Unless I am missing it, I don't see the actual data anywhere in the paper or supplementary material. Just plots. So we have to eyeball the mean and standard deviation and guess at whether the differences are statistically significant. Given the higher standard deviation in droplet count with the fleece (compared to no mask), it's possible that there is not a statistically significant difference between the two means. I don't think that's an nefarious omission on the part of the authors. They state that the goal was to present a low-cost method for testing mask effectiveness, not to test the effectiveness of the included masks.Originally Posted by Tod-13
"We have demonstrated a simple optical measurement method to evaluate the efficacy of masks to reduce the transmission of respiratory droplets during regular speech."
"Again, we want to note that the mask tests performed here (one speaker for all masks and four speakers for selected masks) should serve only as a demonstration. Inter-subject variations are to be expected, for example due to difference in physiology, mask fit, head position, speech pattern, and such."
"In summary, our measurements provide a quick and cost-effective way to estimate the efficacy of masks for retaining droplets emitted during speech for droplet sizes larger than 0.5 μm. Our proof-of-principle experiments only involved a small number of speakers, but our setup can serve as a base for future studies with a larger cohort of speakers and checks of mask performance under a variety of conditions that affect the droplet emission rate, like different speakers, volume of speech (15), speech patterns (16), and other effects. This method can also test masks under other conditions, like coughing or sneezing. Improvements to the setup can increase sensitivity, yet testing efficiency during regular breathing likely will require complementing measurements with a conventional particle sizer."
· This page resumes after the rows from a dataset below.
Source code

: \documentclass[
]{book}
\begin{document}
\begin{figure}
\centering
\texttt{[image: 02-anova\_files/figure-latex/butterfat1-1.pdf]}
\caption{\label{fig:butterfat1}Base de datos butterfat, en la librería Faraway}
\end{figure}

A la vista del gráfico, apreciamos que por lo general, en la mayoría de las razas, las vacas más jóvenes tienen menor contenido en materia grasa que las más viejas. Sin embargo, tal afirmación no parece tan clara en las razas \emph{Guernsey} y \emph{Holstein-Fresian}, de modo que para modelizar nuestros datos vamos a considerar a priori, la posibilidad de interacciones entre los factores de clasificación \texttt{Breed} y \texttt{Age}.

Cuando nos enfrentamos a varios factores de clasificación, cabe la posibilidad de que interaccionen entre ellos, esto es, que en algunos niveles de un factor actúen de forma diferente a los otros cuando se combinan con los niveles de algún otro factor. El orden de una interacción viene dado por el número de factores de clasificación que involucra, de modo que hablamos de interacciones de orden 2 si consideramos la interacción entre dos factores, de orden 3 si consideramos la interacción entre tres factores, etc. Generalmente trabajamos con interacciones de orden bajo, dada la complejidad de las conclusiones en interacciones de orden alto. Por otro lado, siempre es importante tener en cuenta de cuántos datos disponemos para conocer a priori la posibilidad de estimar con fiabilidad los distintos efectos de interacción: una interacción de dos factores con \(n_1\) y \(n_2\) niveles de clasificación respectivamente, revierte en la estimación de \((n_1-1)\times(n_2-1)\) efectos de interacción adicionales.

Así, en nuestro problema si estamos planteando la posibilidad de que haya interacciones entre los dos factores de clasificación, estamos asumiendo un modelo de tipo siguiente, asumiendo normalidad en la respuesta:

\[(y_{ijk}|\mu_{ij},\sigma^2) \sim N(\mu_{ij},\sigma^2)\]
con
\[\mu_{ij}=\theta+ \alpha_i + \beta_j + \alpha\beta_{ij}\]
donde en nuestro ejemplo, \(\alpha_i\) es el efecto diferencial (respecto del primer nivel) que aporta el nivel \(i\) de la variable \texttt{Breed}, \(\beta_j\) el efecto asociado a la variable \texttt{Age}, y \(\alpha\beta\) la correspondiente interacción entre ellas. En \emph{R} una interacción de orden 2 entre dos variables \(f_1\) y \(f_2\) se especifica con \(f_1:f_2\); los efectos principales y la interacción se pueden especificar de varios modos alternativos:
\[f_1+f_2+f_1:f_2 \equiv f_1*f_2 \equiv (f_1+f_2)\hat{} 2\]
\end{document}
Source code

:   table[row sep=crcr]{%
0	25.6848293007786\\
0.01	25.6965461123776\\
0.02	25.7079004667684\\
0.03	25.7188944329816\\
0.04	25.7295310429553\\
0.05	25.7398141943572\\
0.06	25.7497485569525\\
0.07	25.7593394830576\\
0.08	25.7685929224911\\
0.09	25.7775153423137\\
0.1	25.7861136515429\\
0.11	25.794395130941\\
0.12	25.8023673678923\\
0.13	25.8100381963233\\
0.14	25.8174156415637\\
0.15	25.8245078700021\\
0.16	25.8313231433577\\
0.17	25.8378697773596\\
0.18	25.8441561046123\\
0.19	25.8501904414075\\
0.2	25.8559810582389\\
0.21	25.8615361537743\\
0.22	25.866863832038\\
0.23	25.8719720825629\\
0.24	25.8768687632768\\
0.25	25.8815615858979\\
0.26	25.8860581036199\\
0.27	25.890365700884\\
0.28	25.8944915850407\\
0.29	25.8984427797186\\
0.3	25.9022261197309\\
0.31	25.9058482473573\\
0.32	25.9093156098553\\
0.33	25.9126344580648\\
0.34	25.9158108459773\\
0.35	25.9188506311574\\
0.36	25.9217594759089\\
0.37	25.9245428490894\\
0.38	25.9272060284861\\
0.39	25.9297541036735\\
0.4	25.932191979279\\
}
As an interesting point, I noticed that Speaker 4 had a lower droplet count with the bandanna than with the surgical mask (Figure S4). They don't show the data broken down by speaker for the fleece covering, so it's possible that two or three of the speakers had much larger droplet counts and pushed the mean upwards, just as with the bandanna. That's why we like to work with larger samples, which this study does not have, by design.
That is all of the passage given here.